Adolescents who use electronic cigarettes are at risk of graduating to tobacco smoking, a large Canadian study suggests. They’re more probably to try smoking and will probably to become daily smokers. A lot of what we’re finding in our study and a lot of other studies out there is a simple fact, and that is the children who do risky things, the ones that will probably to try e-cigarettes are likewise more inclined to have a go at smoking. Also, prepare to have your mind blown.
They’re also more prone to try smoking. And guess what?
They’re also more prone to try alcohol and marijuana. It’s all to do with the fact that children who are susceptible will try different things. We’ve had something like two million Canadian youth try e-cigarettes and we’d be foolish if we weren’t worried about children trying nicotine products at an earlier age than they regularly try smoking.
The study, known as the COMPASS study, looked at e-cigarette use among students in 2013/14, with a follow-up a year later. Students were classified into six categories: current daily smokers, current occasional smokers, experimental smokers, former smokers, puffers; and the individuals who had never tried smoking.
Those teenagers who vaped in the 30 days before the start of the study will probably start smoking cigarettes and to continue smoking following one year, researchers found. Youth might be trying e-cigarettes before smoking since they are easier to access.
Certainly, nicotine is addictive and we don’t need e-cigarettes to be a mechanism whereby youth get addicted to nicotine. Furthermore, that is the reason it’s so important to prevent kids from using e-cigarettes or starting smoking.
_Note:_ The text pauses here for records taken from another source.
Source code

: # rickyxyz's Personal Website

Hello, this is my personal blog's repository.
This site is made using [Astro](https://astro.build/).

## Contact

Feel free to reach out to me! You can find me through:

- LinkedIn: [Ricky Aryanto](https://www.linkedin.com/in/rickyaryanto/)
Prevalence of E-Cigarettes Study among Teens in Canada:
While Canada has not approved nicotine-containing e-cigarettes available to be purchased in customary retail outlets such as supermarkets, the products are widely available on the web and in vape stores. Non-nicotine e-cigarettes, which come in many flavors, don’t require government approval to be sold and make up an expansive part of the market in Canada.
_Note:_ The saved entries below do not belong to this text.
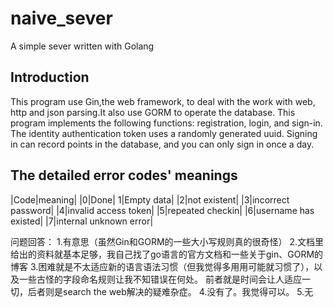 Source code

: # naive_sever
A simple sever written with Golang
## Introduction
This program use Gin,the web framework, to deal with the work with web, http and json parsing.It also use GORM to operate the database.
This program implements the following functions: registration, login, and sign-in. The identity authentication token uses a randomly 
generated uuid. Signing in can record points in the database, and you can only sign in once a day.

## The detailed error codes' meanings
|Code|meaning|
|0|Done|
1|Empty data|
|2|not existent|
|3|incorrect password|
|4|invalid access token|
|5|repeated checkin|
|6|username has existed|
|7|internal unknown error|

问题回答：
1.有意思（虽然Gin和GORM的一些大小写规则真的很奇怪）
2.文档里给出的资料就基本足够，我自己找了go语言的官方文档和一些关于gin、GORM的博客
3.困难就是不太适应新的语言语法习惯（但我觉得多用用可能就习惯了），以及一些古怪的字段命名规则让我不知错误在何处。
前者就是时间会让人适应一切，后者则是search the web解决的疑难杂症。
4.没有了。我觉得可以。
5.无
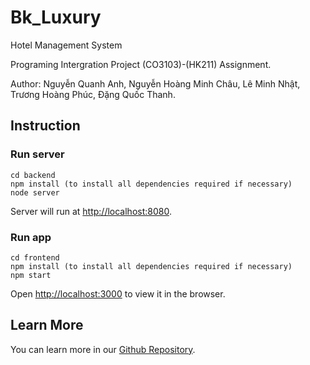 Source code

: # Bk_Luxury
Hotel Management System

Programing Intergration Project (CO3103)-(HK211) Assignment.

Author: Nguyễn Quanh Anh, Nguyễn Hoàng Minh Châu, Lê Minh Nhật, Trương Hoàng Phúc, Đặng Quốc Thanh.

## Instruction

### Run server

    cd backend
    npm install (to install all dependencies required if necessary)
    node server

Server will run at [http://localhost:8080](http://localhost:8080).

### Run app

    cd frontend
    npm install (to install all dependencies required if necessary)
    npm start
  
Open [http://localhost:3000](http://localhost:3000) to view it in the browser.

## Learn More
You can learn more in our [Github Repository](https://github.com/remsokawaii1/Bk_Luxury).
Nonetheless, that is expected to soon change. Bill S-5, which would make new regulations governing e-cigarettes, was approved by the Senate in June and is currently before the House of Commons.
Among its provisions, Bill S-5 would outlaw the sale of vaping products to minors and prohibit the promotion of e-cigarettes containing flavors that interest to youth, and also restricting advertising of these products.
But Cunningham said the provisions in Bill S-5 for e-cigarette advertising are powerless compared with those for both tobacco and for cannabis when the latter product becomes noticeably legal next year.
The Canadian Medical Association suggests a restriction on the sale of all electronic cigarettes to those younger than the minimum age for tobacco consumption in their province or territory. The doctor’s group also needs the licensing system tightened to limit the number of outlets where tobacco products, and also vaping devices, can be bought, alongside restrictions on the promotion of e-cigarettes. Ensuring Canada’s youth should be absolutely important for government and health-care experts alike.
The discoveries in this (study) give considerably more evidence that the government should keep on working to limit sales and decrease the appeal of products that are frequently targeted towards Canada’s youth.